**TASK INSTRUCTIONS:** From the records below, transcribe only the lines running from the one with "- queues all" through the one with "remote repository URL". Keep both of those end lines.

**RECORDS FOR THE EXERCISE:**

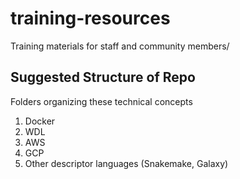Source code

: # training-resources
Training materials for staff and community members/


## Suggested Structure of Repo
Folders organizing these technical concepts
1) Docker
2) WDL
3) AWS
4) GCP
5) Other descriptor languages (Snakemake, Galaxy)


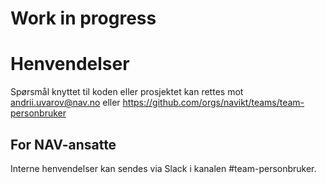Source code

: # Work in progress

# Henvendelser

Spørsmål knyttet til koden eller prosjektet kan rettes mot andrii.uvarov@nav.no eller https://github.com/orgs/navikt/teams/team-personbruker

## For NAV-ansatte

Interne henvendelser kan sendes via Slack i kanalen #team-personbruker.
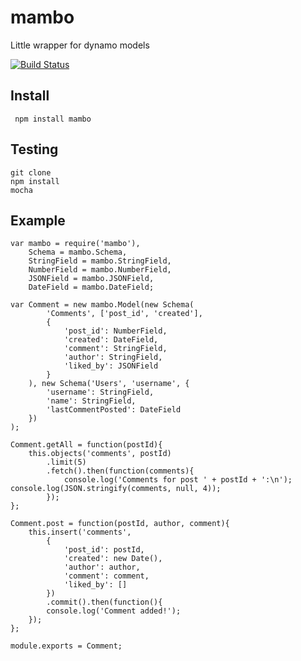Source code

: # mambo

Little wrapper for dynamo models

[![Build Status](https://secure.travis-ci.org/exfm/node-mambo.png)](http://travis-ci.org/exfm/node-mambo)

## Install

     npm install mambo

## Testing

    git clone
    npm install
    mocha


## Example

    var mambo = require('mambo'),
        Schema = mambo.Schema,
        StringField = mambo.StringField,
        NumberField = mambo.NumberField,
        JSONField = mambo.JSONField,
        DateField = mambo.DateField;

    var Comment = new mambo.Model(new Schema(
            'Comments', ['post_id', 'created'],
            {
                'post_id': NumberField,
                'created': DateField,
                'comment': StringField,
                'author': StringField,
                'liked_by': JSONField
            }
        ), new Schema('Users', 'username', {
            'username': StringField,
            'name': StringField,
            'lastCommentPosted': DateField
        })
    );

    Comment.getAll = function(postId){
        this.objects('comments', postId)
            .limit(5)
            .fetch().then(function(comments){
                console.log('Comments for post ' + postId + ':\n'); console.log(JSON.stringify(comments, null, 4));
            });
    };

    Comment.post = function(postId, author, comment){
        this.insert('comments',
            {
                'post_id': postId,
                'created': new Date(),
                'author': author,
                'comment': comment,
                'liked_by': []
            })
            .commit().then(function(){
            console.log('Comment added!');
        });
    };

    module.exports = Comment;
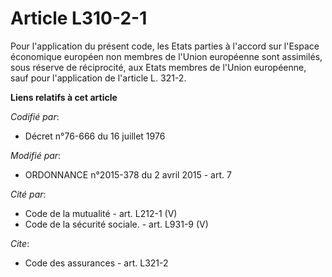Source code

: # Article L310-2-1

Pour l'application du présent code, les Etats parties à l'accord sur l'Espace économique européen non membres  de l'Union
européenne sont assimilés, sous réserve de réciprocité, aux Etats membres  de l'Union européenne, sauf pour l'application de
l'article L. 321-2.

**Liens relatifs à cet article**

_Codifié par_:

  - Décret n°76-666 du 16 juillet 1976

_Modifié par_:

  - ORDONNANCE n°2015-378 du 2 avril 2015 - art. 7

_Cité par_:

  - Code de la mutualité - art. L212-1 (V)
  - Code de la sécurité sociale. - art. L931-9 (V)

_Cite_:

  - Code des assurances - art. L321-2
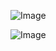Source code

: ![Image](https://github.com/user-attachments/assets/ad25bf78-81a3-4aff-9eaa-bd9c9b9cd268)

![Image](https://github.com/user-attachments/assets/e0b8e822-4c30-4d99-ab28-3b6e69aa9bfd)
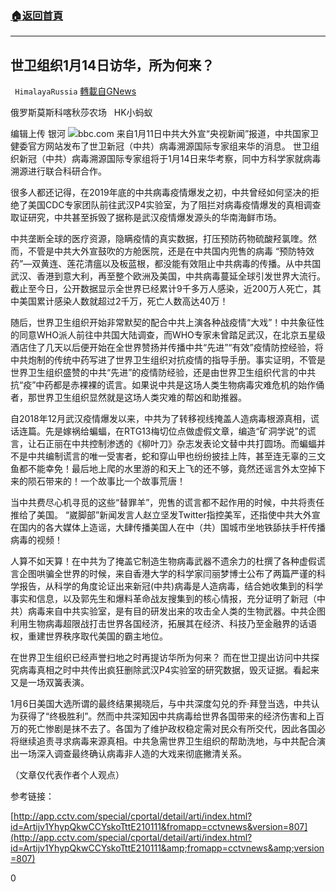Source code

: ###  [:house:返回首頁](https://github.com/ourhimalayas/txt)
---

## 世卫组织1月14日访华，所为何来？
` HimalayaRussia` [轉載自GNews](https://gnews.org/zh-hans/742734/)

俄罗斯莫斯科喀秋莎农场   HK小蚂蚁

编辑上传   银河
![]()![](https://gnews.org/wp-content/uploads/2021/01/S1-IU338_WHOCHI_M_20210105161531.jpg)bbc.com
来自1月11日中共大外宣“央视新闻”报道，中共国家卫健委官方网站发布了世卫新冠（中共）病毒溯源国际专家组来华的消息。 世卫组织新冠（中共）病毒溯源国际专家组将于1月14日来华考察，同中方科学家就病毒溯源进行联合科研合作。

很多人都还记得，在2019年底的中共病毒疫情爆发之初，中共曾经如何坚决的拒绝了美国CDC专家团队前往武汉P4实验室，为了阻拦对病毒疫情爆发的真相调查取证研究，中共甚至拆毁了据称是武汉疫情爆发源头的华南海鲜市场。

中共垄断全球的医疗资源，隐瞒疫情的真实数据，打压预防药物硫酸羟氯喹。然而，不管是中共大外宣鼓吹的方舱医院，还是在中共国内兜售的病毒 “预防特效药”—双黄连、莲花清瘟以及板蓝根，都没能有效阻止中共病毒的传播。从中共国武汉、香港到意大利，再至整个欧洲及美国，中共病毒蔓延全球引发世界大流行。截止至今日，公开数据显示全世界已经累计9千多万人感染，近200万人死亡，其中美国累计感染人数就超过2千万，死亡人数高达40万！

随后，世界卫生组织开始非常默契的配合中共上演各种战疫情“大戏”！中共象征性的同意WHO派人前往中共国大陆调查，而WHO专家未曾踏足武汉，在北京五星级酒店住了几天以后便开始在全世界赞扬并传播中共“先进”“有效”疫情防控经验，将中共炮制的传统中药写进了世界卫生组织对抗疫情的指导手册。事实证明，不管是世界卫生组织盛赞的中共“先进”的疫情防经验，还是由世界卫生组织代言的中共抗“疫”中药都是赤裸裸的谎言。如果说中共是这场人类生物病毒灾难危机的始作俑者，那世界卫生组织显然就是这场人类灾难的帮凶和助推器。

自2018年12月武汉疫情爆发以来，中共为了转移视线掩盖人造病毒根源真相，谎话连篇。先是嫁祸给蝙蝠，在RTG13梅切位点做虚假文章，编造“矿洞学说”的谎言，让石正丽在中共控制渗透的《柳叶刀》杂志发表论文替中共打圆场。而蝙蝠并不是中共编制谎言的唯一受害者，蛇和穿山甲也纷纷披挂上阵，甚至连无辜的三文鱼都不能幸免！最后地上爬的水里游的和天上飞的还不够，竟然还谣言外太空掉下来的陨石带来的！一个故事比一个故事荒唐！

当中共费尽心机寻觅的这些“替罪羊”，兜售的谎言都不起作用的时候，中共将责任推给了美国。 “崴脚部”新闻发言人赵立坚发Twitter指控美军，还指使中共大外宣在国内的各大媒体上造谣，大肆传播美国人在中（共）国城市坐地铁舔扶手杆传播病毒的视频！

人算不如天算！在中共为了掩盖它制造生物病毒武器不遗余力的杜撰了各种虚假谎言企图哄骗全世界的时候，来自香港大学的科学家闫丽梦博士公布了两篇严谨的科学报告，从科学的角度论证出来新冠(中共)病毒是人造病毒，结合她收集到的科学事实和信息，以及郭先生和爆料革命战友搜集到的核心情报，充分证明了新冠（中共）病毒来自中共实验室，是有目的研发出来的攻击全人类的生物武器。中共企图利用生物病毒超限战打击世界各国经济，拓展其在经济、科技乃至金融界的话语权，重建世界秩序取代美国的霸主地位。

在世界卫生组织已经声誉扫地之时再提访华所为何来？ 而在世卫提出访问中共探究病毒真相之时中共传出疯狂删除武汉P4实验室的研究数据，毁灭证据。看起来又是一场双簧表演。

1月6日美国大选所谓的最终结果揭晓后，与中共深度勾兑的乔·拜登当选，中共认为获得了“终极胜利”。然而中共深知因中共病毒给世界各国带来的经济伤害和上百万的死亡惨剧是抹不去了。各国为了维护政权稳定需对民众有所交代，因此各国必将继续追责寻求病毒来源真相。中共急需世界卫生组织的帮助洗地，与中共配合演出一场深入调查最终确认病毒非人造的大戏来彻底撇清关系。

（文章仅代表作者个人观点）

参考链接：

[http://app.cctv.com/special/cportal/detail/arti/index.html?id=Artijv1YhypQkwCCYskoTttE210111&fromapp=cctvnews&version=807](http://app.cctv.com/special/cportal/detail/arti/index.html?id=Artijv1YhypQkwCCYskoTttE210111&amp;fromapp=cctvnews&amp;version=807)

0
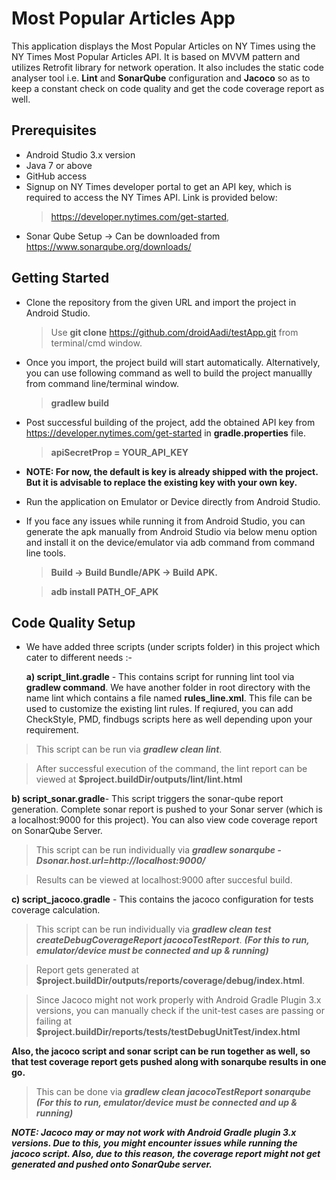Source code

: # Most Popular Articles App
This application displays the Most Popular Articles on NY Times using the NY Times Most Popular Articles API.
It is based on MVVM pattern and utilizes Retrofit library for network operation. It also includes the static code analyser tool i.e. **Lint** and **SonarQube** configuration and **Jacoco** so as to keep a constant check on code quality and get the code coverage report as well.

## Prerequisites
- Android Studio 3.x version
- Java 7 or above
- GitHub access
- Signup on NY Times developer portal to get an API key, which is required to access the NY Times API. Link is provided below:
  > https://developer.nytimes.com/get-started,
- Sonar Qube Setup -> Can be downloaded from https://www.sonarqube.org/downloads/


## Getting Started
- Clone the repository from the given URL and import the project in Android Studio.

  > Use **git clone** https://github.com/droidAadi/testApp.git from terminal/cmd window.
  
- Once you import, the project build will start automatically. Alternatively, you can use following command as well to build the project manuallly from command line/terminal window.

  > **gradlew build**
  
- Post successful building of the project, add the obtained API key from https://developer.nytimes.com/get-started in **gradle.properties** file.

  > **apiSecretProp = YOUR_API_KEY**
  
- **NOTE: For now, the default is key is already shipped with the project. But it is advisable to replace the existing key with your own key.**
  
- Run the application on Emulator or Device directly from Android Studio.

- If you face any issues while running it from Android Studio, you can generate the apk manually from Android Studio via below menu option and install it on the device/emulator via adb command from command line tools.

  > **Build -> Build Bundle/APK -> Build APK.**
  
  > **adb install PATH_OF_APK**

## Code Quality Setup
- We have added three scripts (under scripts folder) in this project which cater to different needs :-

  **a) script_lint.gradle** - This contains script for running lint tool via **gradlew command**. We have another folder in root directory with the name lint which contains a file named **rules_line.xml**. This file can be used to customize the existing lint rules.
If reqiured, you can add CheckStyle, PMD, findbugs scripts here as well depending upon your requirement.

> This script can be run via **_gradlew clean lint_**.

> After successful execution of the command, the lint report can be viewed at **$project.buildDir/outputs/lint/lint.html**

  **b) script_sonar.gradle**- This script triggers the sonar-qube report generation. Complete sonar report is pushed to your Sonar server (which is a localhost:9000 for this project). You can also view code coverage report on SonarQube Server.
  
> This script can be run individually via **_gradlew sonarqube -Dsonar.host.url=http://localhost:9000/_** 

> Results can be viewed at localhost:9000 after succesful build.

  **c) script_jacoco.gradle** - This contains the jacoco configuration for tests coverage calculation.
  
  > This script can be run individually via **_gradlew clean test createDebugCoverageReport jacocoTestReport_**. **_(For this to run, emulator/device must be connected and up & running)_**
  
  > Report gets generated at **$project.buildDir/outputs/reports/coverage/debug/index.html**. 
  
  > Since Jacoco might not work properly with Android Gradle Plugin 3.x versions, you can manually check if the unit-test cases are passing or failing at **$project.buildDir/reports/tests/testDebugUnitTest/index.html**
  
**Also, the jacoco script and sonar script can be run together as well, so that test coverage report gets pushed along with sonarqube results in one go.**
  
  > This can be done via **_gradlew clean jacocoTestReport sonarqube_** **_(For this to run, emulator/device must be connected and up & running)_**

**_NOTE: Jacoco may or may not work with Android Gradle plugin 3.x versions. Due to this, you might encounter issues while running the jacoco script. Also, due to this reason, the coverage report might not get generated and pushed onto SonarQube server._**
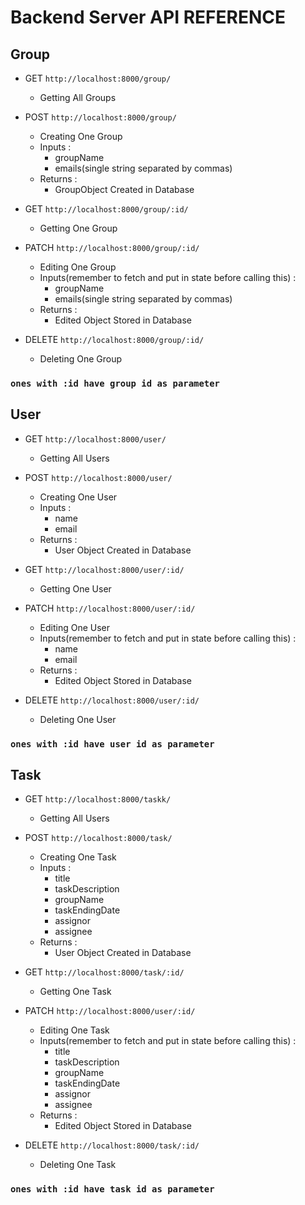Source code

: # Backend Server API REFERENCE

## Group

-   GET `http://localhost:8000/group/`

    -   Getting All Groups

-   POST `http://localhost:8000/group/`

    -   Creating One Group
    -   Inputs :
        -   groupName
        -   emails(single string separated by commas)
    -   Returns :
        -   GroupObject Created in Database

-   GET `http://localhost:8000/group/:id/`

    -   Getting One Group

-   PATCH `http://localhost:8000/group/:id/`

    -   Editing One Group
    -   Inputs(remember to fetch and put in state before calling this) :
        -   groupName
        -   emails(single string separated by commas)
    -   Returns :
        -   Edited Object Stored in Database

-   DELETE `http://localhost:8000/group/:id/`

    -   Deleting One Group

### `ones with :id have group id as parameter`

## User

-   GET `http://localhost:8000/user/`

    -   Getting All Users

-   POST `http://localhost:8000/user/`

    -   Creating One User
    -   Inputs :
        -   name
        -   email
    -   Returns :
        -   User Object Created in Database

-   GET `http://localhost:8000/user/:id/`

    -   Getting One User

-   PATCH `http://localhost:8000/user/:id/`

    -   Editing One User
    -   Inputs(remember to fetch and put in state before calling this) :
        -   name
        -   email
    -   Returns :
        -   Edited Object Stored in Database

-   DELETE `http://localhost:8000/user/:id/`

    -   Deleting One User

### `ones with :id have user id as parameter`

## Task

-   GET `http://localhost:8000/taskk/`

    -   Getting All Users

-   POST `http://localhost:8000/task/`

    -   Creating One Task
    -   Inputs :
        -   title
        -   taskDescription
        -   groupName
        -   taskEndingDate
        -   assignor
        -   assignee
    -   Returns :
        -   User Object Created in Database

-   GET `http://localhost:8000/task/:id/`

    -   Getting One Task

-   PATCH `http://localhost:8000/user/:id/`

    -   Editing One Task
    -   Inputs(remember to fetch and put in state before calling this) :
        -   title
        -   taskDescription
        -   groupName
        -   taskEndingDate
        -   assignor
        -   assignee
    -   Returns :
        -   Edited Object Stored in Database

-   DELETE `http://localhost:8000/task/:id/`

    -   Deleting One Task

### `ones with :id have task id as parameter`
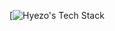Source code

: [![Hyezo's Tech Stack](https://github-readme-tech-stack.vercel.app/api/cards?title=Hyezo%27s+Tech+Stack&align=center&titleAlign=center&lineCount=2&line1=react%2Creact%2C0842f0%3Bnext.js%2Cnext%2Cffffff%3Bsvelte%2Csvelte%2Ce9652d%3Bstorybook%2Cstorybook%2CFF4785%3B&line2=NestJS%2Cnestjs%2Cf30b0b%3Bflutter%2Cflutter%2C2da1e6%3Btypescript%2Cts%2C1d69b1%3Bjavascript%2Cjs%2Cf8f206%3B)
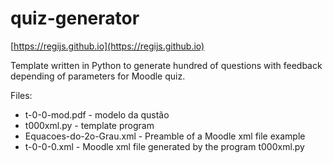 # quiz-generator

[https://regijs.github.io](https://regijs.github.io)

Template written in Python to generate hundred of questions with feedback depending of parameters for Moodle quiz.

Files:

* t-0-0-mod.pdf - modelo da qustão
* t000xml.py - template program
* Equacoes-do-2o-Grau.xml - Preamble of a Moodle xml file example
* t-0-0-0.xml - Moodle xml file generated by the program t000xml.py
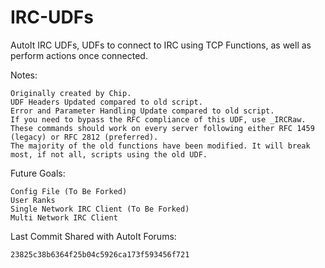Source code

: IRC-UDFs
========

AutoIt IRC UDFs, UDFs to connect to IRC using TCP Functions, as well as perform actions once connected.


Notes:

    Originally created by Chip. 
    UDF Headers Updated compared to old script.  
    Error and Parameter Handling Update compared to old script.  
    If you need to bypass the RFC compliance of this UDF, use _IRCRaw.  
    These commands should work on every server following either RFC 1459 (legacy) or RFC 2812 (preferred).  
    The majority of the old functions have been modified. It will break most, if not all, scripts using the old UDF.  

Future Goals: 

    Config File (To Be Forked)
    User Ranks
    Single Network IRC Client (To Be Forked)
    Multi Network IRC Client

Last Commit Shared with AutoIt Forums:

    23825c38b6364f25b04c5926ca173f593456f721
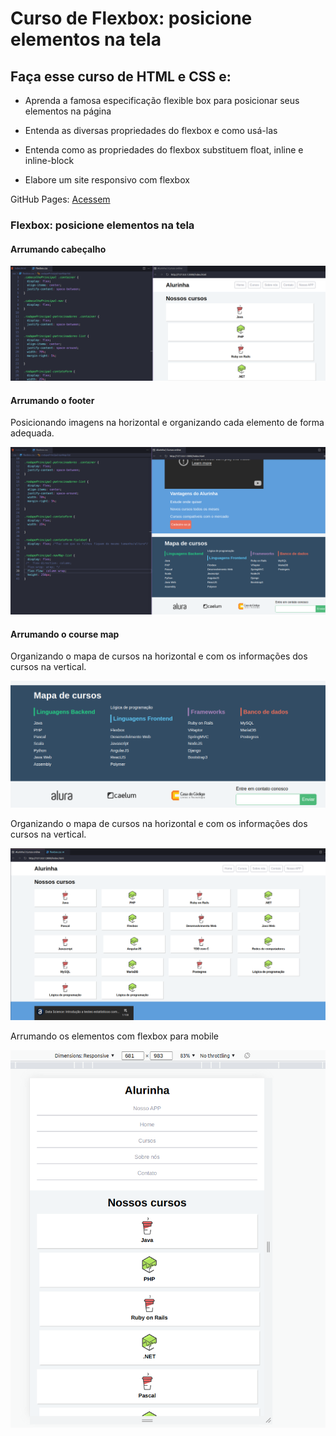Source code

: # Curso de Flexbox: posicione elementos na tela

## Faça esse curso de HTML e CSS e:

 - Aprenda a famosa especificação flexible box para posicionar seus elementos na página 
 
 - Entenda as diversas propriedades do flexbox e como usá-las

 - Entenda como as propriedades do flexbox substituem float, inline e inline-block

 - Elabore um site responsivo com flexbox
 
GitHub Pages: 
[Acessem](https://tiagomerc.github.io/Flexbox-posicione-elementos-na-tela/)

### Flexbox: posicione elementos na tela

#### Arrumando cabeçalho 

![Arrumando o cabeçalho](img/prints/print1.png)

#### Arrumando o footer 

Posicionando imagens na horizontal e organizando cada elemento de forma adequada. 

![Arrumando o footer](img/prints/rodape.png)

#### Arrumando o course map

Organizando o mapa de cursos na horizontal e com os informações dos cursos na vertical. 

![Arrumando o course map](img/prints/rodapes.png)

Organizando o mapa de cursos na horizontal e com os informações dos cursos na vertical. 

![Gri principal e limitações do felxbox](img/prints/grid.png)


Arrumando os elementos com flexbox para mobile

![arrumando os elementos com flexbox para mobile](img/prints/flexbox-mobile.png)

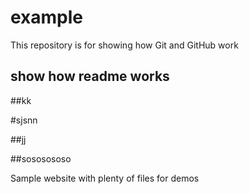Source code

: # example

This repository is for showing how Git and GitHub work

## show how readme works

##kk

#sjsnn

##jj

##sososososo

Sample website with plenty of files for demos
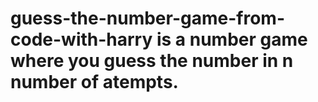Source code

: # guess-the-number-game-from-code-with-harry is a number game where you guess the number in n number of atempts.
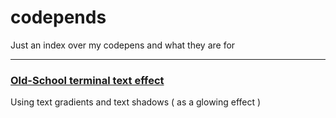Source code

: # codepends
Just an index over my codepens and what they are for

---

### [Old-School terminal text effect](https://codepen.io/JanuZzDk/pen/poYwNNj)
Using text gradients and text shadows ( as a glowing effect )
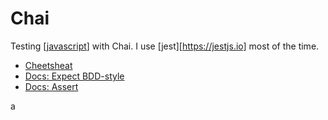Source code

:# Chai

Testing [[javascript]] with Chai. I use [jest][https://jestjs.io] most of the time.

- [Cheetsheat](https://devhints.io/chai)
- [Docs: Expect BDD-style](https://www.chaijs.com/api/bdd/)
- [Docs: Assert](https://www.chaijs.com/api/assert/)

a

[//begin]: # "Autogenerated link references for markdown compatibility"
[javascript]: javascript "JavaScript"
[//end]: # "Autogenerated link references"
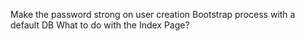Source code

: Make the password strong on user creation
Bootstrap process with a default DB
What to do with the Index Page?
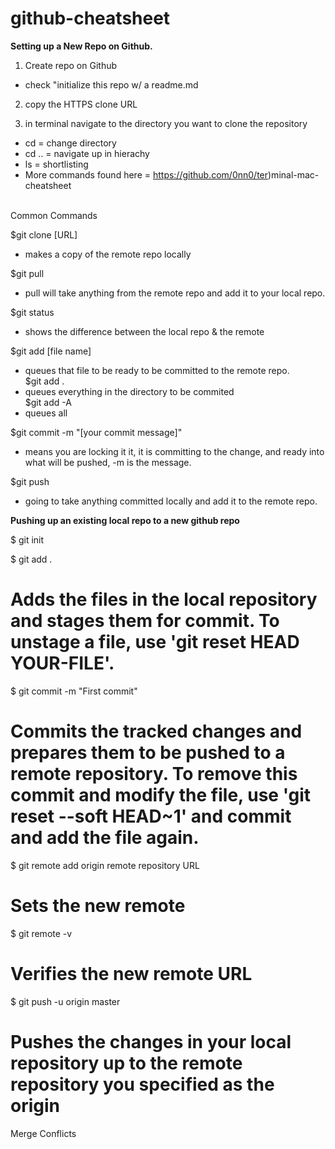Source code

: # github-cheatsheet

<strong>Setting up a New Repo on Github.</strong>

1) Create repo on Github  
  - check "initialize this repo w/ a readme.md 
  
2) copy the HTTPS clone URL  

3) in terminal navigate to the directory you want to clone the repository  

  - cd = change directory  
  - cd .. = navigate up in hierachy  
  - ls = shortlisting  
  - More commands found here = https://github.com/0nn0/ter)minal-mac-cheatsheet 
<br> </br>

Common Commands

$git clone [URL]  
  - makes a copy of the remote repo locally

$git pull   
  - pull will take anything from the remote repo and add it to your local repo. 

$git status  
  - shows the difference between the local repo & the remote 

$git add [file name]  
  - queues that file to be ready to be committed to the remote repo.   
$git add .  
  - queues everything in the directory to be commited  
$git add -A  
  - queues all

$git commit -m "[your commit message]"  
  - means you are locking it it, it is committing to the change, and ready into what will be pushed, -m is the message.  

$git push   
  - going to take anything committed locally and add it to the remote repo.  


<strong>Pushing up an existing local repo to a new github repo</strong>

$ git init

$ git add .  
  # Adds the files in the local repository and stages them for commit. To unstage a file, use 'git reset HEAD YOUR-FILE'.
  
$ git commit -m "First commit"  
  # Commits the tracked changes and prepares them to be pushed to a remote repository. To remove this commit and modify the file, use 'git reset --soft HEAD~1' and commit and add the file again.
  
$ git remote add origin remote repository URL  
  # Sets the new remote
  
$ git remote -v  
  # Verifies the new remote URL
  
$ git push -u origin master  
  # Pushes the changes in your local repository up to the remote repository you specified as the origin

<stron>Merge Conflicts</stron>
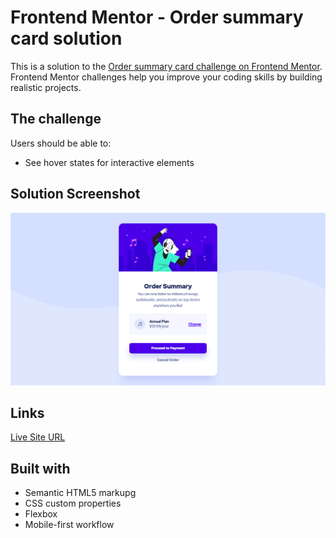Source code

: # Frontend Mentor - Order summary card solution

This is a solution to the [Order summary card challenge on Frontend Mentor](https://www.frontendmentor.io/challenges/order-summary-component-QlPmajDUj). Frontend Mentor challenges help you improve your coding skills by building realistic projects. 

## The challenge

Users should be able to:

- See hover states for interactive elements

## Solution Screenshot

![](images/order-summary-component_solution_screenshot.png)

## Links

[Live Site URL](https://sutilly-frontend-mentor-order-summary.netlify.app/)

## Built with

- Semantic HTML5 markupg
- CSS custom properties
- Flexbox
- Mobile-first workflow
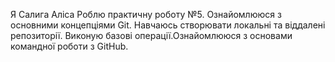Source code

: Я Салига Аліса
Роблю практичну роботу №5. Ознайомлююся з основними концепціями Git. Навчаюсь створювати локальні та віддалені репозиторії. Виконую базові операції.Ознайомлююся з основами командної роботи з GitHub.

**ANSWER TO THE EXERCISE:**
  - queues all

$git commit -m "[your commit message]"  
  - means you are locking it it, it is committing to the change, and ready into what will be pushed, -m is the message.  

$git push   
  - going to take anything committed locally and add it to the remote repo.  


<strong>Pushing up an existing local repo to a new github repo</strong>

$ git init

$ git add .  
  # Adds the files in the local repository and stages them for commit. To unstage a file, use 'git reset HEAD YOUR-FILE'.
  
$ git commit -m "First commit"  
  # Commits the tracked changes and prepares them to be pushed to a remote repository. To remove this commit and modify the file, use 'git reset --soft HEAD~1' and commit and add the file again.
  
$ git remote add origin remote repository URL  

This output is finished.